Eine Sammlerin im eigentlichen Sinne, also mit Besitzanspruch, Jagdinstinkt und auf Komplettierung eines Gebietes erpicht, sei sie nicht, sagt die zierliche Frau gleich zu Beginn. Weder stöbere sie in Katalogen noch in Antiquariaten. Ihre beachtliche Kinderbuchsammlung ist vielmehr das Ergebnis einer seit Jahrzehnten währenden Beschäftigung, ihre Arbeitsgrundlage. Rezensionsexemplare machen einen Großteil des Bestandes aus. Die kamen ins Haus, nachdem 1989 ihr Buch „Zauberkreide“ erschien, ihre Untersuchung der Kinderliteratur seit 1945. Der Band fand nicht nur ein großes Publikum, sondern etablierte die Berlinerin auch als eine Instanz in Sachen Kinder- und Jugendliteratur. Über Jahrzehnte hinweg erschienen ihre Besprechungen von Neuerscheinungen auch in diesem Feuilleton.

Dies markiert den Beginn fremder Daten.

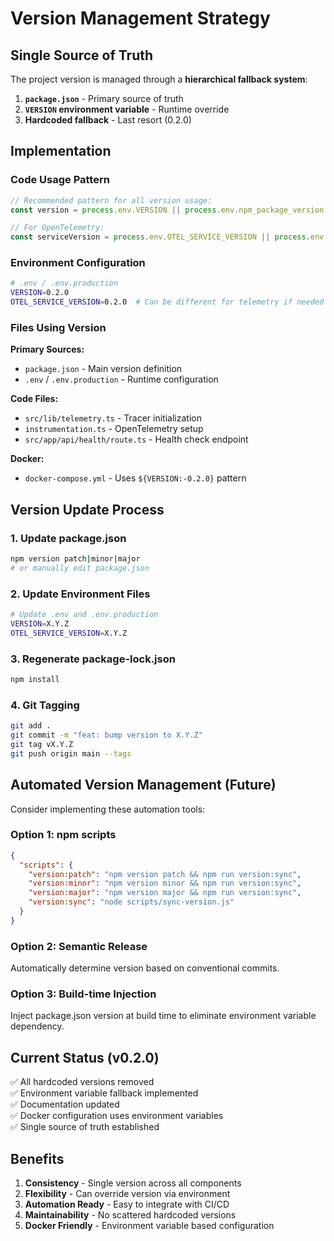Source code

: # Version Management Strategy

## Single Source of Truth

The project version is managed through a **hierarchical fallback system**:

1. **`package.json`** - Primary source of truth
2. **`VERSION` environment variable** - Runtime override
3. **Hardcoded fallback** - Last resort (0.2.0)

## Implementation

### Code Usage Pattern
```typescript
// Recommended pattern for all version usage:
const version = process.env.VERSION || process.env.npm_package_version || "0.2.0"

// For OpenTelemetry:
const serviceVersion = process.env.OTEL_SERVICE_VERSION || process.env.VERSION || "0.2.0"
```

### Environment Configuration
```bash
# .env / .env.production
VERSION=0.2.0
OTEL_SERVICE_VERSION=0.2.0  # Can be different for telemetry if needed
```

### Files Using Version

**Primary Sources:**
- `package.json` - Main version definition
- `.env` / `.env.production` - Runtime configuration

**Code Files:**
- `src/lib/telemetry.ts` - Tracer initialization
- `instrumentation.ts` - OpenTelemetry setup
- `src/app/api/health/route.ts` - Health check endpoint

**Docker:**
- `docker-compose.yml` - Uses `${VERSION:-0.2.0}` pattern

## Version Update Process

### 1. Update package.json
```bash
npm version patch|minor|major
# or manually edit package.json
```

### 2. Update Environment Files
```bash
# Update .env and .env.production
VERSION=X.Y.Z
OTEL_SERVICE_VERSION=X.Y.Z
```

### 3. Regenerate package-lock.json
```bash
npm install
```

### 4. Git Tagging
```bash
git add .
git commit -m "feat: bump version to X.Y.Z"
git tag vX.Y.Z
git push origin main --tags
```

## Automated Version Management (Future)

Consider implementing these automation tools:

### Option 1: npm scripts
```json
{
  "scripts": {
    "version:patch": "npm version patch && npm run version:sync",
    "version:minor": "npm version minor && npm run version:sync", 
    "version:major": "npm version major && npm run version:sync",
    "version:sync": "node scripts/sync-version.js"
  }
}
```

### Option 2: Semantic Release
Automatically determine version based on conventional commits.

### Option 3: Build-time Injection
Inject package.json version at build time to eliminate environment variable dependency.

## Current Status (v0.2.0)

✅ All hardcoded versions removed  
✅ Environment variable fallback implemented  
✅ Documentation updated  
✅ Docker configuration uses environment variables  
✅ Single source of truth established

## Benefits

1. **Consistency** - Single version across all components
2. **Flexibility** - Can override version via environment
3. **Automation Ready** - Easy to integrate with CI/CD
4. **Maintainability** - No scattered hardcoded versions
5. **Docker Friendly** - Environment variable based configuration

Kaum noch ein Kinderbuch ohne Tod

Angesprochen auf den altmodisch schönen Titel einer Professorin für Musisch-Ästhetische Erziehung, lacht Gundel Mattenklott. Den gebe es nur noch an der Universität der Künste, die 1980 einige Fachbereiche der aufgelösten Pädagogischen Hochschule aufnahm. „MÄErz“ wurde zu einem nur in Berlin existierenden Fachgebiet der Grundschulpädagogik, das Kinder mit der Welt der Künste, ihren Verflechtungen und Formensprachen vertraut machen soll, und zwar sowohl in Rezeption wie auch in der eigenen Produktion. Was dieses ungewöhnliche, unmittelbar ansprechende und auf Beteiligung setzende Unterrichtskonzept ausmacht, zeigt Gundel Mattenklott, indem sie einige Bände der Schulbuchreihe „Unterwegs zur Welt“ hervorholt, die sie Ende der neunziger Jahre zusammen mit dem Künstler Nikolaus Heidelbach im Verlag Volk und Wissen herausbrachte. Wer darin blättert, kommt aus dem Staunen nicht heraus – über die großartigen Einfälle und Ideen ebenso wie über den Umstand, dass das Projekt nur kurzlebig war. Denn auf den klar strukturierten Seiten wird nicht von oben herab irgendein Wissen vermittelt, sondern Bilder und Texte setzen ganz auf die natürliche Neugier der Kinder. Es sind Bücher, die Lust darauf machen, die Welt zu verstehen und sich in ihr zu verorten.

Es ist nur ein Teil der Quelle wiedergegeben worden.